Task details: Should the word "please" occur in a line of the records, copy that line.

Given records:
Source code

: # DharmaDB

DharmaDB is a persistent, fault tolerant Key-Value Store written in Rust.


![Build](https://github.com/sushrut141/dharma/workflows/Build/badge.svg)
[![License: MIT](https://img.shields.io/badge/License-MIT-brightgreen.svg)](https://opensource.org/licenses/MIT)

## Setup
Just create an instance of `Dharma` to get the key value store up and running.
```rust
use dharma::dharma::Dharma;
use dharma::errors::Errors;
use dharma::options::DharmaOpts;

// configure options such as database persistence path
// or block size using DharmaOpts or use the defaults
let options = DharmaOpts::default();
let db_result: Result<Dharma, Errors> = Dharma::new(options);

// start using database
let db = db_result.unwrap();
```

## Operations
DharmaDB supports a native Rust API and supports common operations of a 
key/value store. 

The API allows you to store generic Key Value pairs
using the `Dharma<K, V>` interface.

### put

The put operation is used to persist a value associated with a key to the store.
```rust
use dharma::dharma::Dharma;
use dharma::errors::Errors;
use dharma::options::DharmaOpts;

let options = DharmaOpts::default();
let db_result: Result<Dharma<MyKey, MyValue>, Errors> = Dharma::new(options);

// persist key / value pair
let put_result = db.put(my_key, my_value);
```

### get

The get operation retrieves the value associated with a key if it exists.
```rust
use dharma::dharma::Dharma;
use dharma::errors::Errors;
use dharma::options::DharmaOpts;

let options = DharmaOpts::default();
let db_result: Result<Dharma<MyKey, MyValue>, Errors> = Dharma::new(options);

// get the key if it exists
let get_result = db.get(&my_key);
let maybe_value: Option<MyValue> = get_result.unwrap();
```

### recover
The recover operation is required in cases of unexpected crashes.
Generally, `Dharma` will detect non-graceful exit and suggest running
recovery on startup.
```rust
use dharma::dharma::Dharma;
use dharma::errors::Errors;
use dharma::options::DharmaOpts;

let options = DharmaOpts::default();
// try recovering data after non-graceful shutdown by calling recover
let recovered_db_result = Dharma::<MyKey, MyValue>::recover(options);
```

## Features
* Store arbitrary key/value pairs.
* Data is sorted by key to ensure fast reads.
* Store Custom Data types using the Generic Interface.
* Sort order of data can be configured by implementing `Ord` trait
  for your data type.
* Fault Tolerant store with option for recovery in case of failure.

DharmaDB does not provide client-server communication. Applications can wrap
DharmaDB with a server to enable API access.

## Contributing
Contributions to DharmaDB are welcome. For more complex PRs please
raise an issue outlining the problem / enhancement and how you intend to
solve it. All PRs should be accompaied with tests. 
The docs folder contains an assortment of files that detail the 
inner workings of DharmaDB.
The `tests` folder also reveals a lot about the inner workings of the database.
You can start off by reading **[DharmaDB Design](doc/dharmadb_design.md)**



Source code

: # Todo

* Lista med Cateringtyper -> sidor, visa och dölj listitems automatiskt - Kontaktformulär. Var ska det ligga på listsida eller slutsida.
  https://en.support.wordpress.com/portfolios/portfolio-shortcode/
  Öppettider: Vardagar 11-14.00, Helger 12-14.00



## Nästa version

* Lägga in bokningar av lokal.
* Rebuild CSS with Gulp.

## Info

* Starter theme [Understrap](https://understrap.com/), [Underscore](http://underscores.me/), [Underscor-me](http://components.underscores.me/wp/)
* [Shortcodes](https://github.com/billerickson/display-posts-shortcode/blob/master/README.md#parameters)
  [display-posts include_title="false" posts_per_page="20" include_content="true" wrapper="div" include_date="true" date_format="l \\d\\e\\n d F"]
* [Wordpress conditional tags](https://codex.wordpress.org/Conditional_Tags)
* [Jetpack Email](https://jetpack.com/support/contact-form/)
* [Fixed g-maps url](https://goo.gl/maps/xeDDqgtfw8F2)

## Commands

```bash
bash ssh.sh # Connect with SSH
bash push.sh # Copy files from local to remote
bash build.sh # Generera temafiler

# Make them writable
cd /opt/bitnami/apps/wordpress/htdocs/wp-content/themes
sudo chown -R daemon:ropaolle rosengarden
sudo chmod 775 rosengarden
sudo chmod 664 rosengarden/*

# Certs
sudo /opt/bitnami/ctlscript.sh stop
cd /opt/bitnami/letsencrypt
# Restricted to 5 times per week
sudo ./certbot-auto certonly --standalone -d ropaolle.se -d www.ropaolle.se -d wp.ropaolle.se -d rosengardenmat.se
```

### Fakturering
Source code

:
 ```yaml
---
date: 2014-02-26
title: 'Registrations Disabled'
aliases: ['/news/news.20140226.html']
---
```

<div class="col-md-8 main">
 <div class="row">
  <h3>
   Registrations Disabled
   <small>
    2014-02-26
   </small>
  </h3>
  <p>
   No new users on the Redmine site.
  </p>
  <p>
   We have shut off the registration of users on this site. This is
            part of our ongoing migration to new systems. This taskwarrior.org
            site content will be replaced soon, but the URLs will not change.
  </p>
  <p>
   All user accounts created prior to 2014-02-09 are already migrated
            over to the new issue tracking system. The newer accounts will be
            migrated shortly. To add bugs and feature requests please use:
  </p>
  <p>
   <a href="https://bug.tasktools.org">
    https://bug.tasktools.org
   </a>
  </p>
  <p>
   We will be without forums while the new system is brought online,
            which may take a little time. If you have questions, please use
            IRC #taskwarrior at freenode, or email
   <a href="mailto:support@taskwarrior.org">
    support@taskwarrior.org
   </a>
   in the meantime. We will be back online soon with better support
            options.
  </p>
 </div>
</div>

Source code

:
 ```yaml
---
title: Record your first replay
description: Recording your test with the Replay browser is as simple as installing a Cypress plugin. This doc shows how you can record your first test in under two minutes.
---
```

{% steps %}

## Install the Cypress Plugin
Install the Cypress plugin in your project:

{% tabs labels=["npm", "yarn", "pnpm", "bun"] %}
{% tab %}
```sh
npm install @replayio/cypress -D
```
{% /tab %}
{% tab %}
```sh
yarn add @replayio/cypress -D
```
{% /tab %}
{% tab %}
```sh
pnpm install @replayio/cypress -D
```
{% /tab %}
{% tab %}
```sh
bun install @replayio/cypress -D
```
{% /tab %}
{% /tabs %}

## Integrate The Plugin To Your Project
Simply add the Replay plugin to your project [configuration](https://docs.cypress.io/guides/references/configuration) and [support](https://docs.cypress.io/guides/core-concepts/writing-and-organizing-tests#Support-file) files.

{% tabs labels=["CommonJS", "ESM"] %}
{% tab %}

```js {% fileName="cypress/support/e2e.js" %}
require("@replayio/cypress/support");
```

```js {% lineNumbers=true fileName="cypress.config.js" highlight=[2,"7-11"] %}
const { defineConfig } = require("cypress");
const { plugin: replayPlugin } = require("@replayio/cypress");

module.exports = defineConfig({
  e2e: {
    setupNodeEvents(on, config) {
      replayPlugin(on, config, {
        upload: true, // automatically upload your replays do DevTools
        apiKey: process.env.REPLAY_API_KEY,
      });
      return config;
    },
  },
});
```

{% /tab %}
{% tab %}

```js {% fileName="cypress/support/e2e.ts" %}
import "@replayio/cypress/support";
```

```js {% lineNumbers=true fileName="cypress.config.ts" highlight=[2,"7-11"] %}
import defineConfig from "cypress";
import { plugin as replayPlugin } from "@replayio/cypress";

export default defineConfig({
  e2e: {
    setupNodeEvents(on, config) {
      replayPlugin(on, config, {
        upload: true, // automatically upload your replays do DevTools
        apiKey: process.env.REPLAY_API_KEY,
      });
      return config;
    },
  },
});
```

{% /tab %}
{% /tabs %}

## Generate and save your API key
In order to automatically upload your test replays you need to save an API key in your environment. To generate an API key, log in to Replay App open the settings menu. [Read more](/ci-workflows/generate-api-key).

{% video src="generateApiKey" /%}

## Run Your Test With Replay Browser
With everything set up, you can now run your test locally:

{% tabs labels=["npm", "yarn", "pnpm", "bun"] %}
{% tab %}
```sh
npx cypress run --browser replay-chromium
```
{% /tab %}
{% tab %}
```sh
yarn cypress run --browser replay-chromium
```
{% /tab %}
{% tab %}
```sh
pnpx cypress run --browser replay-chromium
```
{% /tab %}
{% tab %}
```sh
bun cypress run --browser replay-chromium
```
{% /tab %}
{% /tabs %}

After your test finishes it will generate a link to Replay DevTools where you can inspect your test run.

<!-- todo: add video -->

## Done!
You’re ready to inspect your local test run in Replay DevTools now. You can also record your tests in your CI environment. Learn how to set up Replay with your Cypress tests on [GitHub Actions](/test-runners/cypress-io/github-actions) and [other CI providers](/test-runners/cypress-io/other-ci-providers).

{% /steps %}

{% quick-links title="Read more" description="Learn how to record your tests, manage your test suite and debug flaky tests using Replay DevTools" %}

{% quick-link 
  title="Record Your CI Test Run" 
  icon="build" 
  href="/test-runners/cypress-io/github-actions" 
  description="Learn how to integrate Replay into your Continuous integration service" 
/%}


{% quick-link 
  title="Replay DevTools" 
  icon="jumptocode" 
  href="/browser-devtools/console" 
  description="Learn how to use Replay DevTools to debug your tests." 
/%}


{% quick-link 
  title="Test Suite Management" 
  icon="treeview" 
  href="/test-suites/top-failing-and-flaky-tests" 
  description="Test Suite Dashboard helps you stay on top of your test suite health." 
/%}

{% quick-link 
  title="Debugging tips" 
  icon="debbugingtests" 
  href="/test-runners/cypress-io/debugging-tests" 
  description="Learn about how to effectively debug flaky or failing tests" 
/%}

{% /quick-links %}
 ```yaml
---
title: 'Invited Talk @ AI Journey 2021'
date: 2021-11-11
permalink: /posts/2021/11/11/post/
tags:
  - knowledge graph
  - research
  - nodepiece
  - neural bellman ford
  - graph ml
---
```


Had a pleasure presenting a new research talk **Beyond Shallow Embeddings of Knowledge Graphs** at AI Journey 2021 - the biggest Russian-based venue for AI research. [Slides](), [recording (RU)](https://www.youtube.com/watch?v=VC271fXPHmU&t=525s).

Solution:
Contributions to DharmaDB are welcome. For more complex PRs please
            migrated shortly. To add bugs and feature requests please use:
            which may take a little time. If you have questions, please use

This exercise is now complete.